Updated Estimation Methodology

Because of uncertainty in the positivity model, I’ve reverted back to using multiple estimation methods and comparing the results.

Method 1 – This is similar to the method I just described. It is a curve-fit model that is based on (a) positive test percentage (positivity) and (b) the trend in average age being tested. Both of these factors have high RSQ values vs. Naive CFR, but as the average age trends downward, part (a) of the model becomes less accurate and part (b) becomes more accurate, although neither has been super accurate for the past 5-6 weeks. I’ve also had difficulty finding recent information on ages of people being tested. The main input to this model is positive test cases from 14 days earlier than the date of estimated deaths.

Method 2 – This method is based on a trending of Naive CFR. I take the history of recent Naive CFRs, calculate a trend line, and project that forward.

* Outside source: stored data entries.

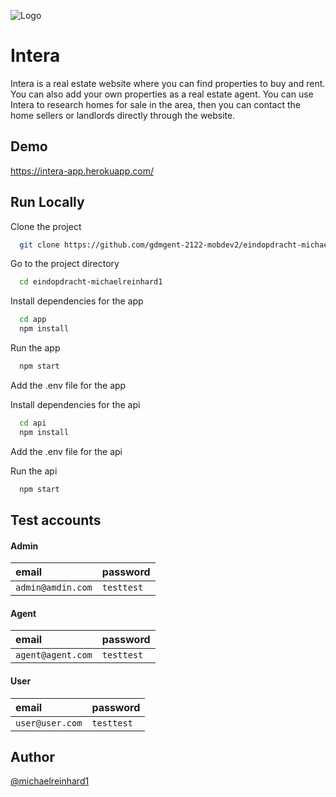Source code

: ![Logo](https://user-images.githubusercontent.com/91672894/172933715-8a967e39-3e9a-438f-9d39-c38f6fc7e03c.svg)

# Intera

Intera is a real estate website where you can find properties to buy and rent. You can also add your own properties as a real estate agent. You can use Intera to research homes for sale in the area, then you can contact the home sellers or landlords directly through the website.
## Demo

https://intera-app.herokuapp.com/
## Run Locally

Clone the project

```bash
  git clone https://github.com/gdmgent-2122-mobdev2/eindopdracht-michaelreinhard1.git
```

Go to the project directory

```bash
  cd eindopdracht-michaelreinhard1
```

Install dependencies for the app

```bash
  cd app
  npm install
```

Run the app
```bash
  npm start
```

Add the .env file for the app

Install dependencies for the api

```bash
  cd api
  npm install
```
Add the .env file for the api

Run the api
```bash
  npm start
```

## Test accounts

#### Admin

| email | password     |                
| :-------- | :------- |
| `admin@amdin.com` | `testtest` |


#### Agent

| email | password     |                
| :-------- | :------- |
| `agent@agent.com` | `testtest` |


#### User

| email | password     |                
| :-------- | :------- |
| `user@user.com` | `testtest` |


## Author
[@michaelreinhard1](https://www.github.com/michaelreinhard1)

I then apply the estimates of future Naive CFR’s, day by day, to the positive tests from 14 days earlier. The challenge with this approach is deciding which Naive CFR trend to use. The numbers can be fairly different depending on how the trend is calculated. I start with daily smoothed Naive CFRs (based on 7-day smoothing). With that as input, I make one projection based on the one-week arithmetic average Naive CFR, one based on the two-week arithmetic average Naive CFR,  and one based on the arithmetic average of the 7-day and 14-day geometric mean CFRs.

Method 3 – This is the sum of the state estimates.

The composite model is the mean of Method 1, Method 3, and the minimum number from Method 2. This is then fine-tuned on a day-by-day basis to account for a history of day-of-week fluctuations in reporting.